Mother, entrepreneur, writer, and now ‘recreational’ runner, Russell had settled into her new life. She didn’t ‘have’ to run every day, she was insanely busy and her priorities had shifted. She joked to her husband, “My warm-up has become my actual run.” She would go out for 30 minutes, be tired, and think, “yea, 30 minutes, that’s gonna be good for me.”
But then one of her five mile runs turned into a twelve mile run and from there that little voice in the back of her mind woke back up, “What if?”
What if she did one more marathon? Was she crazy? Was it ridiculous? She had thought she had come to peace with retiring her racing flats…but what if the months away from training had given her body the restoration it had needed? Outside of major injuries and pregnancies, Russell had never taken a break from the long grind. And even in those instances she still had cross trained and had structured workouts.
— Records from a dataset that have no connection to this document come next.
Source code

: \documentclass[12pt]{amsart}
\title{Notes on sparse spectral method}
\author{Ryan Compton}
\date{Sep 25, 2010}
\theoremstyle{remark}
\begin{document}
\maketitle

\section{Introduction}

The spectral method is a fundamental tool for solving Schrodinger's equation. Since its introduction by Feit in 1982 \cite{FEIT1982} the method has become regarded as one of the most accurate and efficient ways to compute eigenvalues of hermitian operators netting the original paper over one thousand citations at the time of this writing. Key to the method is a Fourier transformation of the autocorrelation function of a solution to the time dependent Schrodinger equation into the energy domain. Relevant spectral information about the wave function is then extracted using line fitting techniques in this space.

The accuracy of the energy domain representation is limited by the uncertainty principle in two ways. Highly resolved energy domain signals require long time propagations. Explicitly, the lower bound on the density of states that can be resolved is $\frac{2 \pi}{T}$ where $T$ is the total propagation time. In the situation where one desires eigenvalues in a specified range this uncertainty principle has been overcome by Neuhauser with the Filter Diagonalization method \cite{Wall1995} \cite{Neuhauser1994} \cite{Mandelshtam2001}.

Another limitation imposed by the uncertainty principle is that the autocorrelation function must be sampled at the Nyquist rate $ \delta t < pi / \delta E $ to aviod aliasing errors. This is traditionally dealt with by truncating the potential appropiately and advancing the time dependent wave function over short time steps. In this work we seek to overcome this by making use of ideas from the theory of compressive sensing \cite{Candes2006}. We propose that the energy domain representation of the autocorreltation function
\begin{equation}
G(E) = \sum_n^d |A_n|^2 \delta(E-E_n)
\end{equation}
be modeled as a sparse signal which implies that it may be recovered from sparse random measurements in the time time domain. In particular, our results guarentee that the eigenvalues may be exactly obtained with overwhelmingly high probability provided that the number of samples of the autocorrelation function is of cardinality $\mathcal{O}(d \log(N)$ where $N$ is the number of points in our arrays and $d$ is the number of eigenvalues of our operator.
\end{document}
Her body felt strong, it felt healed, thanks to her own physical therapy lessons she had worked on a lot of her own deficits and imbalances, so her “body just felt really like it was clicking and in sync.” It just felt out of marathon shape.
Russell caught herself toying with the idea of another marathon. She called mentor and former coach, Bob Sevene, to talk some sense into her. “I need you to talk me out of this, because I’m thinking I can run Boston.” This was in December, Boston was in April….she knew it was crazy, but then again aren’t all runners crazy?
Sevene replied, “Yea, I think you can do it.”
“Oh, crap,” Russell had all the affirmation she needed. It was back to the repeats, back to the long runs, back to the siren’s song call of the marathon.
Russell set her sights on Boston. She had started it once before but hadn’t finished. The Boston Marathon is almost a marathoner’s right of passage so who could fault Russell for not being able to resist it? She jumped back into her flats, but she did so differently than she had ever done previously in her career.
Running isn’t the main, or only priority any more. Her main priority is her family, nurturing her now thriving physical therapy business, and spending time with her husband. Her time was spread thin already and rather than cut things out, Russell has embarked to piece and fit running in around the rest of her life.
She hasn’t hit any 100 mile weeks, which previously were staples, she hovers in the 85-95 mile range all off of single days. She’s retired the doubles out of necessity. Working full time in addition to being a mom means Russell doesn’t have the luxury to come back from an exhausting long run and nap the rest the of the day away. In fact, it’s quite the opposite, “My workout went longer than I thought it would, so right after I finished I raced to preschool…the problem is my body can still do what I used to do, but I just don’t have the time. So it’s the focus [that’s different], I’m just not able to be as focused as when I was 20 and had no kids.”
And Russell wouldn’t have it any other way. “I heard somewhere, ‘You gotta make the life you want,’ and that was kind of like my ‘click.'” The rest of Russell’s life is fulfilling her, sustaining her, and running is no longer her definitive purpose. The new perspective eases a lot of the pressure. This renewed outlook means she’ll never get back to the time when she just couldn’t talk herself up to do a workout.
Those days aren’t that far past. At the end of 2015, having run “horribly” at Chicago, she planned to regroup and nail the Olympic Marathon Trials. But Russell was struggling with the motivation to grind. She’d worked out by herself since moving to California, and with no teammates to push her, she’d gotten sucked into the vicious cycle of pushing her hard workouts off until tomorrow. Until tomorrow, until tomorrow. Finally one morning, “I was warming up and I literally could not make myself workout. So I just got in my car, went home, and cried.”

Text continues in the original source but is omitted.